Here $n$ is the total number of test samples, ${O}_{i}$ and ${P}_{i}$ are the observed and predicted daily average wind speed respectively, and $\stackrel{-}{O}$ is the mean observed wind speed for all the test samples. Each test sample is comprised of 26 7×7 matrices corresponding to the 26 climate variables considered in this study and each 7×7 matrix contains the values of the corresponding climate variable taken from the 49 GCM grid points shown in Fig. 1.

We employed a split-sampling approach, in which we divide the data samples into the training and testing period. The training period spans from year 1984 to mid-2001, which occupies 80% of the whole dataset, out of which 20% are used for validation.

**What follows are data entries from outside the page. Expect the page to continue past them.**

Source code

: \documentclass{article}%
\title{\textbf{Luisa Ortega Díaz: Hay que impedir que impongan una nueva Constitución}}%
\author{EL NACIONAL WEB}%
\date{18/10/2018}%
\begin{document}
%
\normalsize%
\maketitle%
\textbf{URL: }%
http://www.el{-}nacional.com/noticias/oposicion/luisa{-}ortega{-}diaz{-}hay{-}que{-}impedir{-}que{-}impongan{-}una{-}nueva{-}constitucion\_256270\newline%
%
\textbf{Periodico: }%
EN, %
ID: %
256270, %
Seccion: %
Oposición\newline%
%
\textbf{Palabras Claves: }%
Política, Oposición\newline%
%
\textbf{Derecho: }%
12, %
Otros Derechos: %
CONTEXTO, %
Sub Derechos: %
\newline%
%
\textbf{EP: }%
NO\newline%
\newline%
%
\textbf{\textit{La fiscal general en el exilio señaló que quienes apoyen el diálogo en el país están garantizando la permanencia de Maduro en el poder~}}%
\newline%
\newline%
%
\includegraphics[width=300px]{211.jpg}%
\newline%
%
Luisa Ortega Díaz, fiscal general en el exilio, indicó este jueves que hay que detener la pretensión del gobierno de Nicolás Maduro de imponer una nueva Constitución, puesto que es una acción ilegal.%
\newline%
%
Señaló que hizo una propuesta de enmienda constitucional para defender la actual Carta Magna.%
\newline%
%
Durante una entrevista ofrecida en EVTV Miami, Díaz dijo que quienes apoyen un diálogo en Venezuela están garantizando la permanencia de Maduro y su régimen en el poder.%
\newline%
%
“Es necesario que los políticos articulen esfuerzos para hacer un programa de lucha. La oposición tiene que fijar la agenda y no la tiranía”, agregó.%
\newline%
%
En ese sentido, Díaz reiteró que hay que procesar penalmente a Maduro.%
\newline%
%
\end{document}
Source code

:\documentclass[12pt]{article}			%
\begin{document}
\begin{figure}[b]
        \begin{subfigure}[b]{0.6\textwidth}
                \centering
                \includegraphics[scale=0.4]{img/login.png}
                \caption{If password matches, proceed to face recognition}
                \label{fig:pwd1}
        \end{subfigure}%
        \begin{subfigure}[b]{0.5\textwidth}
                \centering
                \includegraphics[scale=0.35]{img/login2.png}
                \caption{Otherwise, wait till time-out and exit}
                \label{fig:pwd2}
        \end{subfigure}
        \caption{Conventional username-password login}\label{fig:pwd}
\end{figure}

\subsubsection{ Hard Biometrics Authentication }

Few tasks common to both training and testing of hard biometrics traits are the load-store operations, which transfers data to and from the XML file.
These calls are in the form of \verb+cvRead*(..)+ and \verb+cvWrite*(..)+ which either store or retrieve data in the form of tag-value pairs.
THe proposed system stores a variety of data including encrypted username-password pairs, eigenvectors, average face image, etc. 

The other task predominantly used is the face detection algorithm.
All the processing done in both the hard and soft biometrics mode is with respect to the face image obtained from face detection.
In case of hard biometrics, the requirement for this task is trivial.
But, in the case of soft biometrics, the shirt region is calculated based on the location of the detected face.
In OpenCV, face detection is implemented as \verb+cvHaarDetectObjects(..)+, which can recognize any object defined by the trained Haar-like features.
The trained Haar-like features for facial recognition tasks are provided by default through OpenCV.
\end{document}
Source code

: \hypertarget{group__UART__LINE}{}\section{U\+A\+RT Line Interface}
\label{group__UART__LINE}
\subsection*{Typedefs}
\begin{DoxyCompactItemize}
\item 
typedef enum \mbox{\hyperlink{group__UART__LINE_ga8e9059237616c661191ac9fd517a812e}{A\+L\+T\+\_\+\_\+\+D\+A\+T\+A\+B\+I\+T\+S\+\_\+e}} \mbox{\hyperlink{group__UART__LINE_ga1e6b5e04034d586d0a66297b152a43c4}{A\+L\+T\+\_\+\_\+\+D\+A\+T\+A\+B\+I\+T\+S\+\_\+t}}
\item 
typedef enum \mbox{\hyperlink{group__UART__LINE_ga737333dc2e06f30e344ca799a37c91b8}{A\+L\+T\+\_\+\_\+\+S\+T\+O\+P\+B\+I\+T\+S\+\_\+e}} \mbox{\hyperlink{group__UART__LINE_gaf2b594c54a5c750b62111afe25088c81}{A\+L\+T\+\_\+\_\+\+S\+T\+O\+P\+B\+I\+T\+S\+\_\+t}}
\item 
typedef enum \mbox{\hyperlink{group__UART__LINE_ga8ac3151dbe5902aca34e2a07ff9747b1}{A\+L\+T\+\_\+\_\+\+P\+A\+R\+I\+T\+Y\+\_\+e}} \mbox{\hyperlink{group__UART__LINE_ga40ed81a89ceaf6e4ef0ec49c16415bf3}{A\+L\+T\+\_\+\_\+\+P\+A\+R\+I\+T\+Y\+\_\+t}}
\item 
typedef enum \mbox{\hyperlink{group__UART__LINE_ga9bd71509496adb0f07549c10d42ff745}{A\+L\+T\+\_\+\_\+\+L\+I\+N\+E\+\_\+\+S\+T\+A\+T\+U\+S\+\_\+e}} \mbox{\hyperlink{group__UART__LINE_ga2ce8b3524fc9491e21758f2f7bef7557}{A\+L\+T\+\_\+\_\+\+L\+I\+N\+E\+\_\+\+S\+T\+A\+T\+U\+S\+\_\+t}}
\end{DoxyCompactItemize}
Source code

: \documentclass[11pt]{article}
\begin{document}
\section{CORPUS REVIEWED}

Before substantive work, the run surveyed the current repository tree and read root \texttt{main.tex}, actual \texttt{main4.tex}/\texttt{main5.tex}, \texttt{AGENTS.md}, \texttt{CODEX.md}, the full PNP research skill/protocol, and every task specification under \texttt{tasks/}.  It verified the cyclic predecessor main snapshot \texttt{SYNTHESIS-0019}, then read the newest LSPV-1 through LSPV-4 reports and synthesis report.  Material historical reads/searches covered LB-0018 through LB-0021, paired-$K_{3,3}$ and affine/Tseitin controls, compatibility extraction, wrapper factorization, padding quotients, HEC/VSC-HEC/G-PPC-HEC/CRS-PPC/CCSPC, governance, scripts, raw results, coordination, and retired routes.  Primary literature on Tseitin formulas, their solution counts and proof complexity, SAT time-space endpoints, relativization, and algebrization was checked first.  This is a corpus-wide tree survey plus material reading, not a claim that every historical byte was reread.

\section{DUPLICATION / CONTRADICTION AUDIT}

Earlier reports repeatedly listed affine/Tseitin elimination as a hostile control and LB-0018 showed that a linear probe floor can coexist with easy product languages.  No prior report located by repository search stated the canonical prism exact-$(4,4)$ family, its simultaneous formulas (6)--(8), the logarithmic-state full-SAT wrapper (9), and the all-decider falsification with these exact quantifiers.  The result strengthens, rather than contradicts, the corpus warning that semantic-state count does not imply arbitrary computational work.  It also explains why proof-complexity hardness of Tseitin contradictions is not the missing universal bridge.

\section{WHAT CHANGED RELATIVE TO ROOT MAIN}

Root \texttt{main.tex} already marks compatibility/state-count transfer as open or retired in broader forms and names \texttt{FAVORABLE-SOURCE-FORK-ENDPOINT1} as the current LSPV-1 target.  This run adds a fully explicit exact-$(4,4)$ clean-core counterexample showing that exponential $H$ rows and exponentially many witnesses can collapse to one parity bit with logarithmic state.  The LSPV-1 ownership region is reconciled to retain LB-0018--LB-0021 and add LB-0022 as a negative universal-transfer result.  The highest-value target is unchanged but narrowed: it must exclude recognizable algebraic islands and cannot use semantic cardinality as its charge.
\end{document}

The testing period spans from mid-2001 to the end of year 2005, which occupies 20% of the whole dataset. We performed four experiments independently and separately, one for each of the four wind monitoring stations (ABE, ACY, EWR, PHL). The proposed WCT framework was implemented with the TensorFlow/Keras libraries in Python. We chose the parameter values that achieved the best performance on the validation set. Table 3 summarizes the parameters and their chosen values. All experiments were conducted on a GeForce® GTX 1050 GPU with 2GB GDDR5.

Table 3

Parameters and Their Values Used in the WCT Framework
Parameter	Value	Description
Number of Filters	32	Number of the filters in a convolution layer
Activation (Conv)	ReLU	Activation in a convolution layer
Number of Transformers	2	Number of transformer models used
Optimizer	Adam	Optimization function used
Loss Function	MSE	Loss function to be optimized
Batch Size	64	Size of each batch
Epochs	1500	Number of epochs

5.2 Comparative Study

We first evaluated the performance of WCT and compared WCT with several classical machine learning-based regression methods reported in the literature. These classical machine learning methods included decision trees (DT) [32], multi-layer perceptron (MLP) [80], random forest (RF) [25], support vector regression (SVR) [81]. In addition, we compared WCT with several deep learning methods used in statistical downscaling. These deep learning methods included long short-term memory network (LSTM) [41], convolutional neural network (CNN) [34], Transformer [22, 82], and our previous AIG-Transformer [22].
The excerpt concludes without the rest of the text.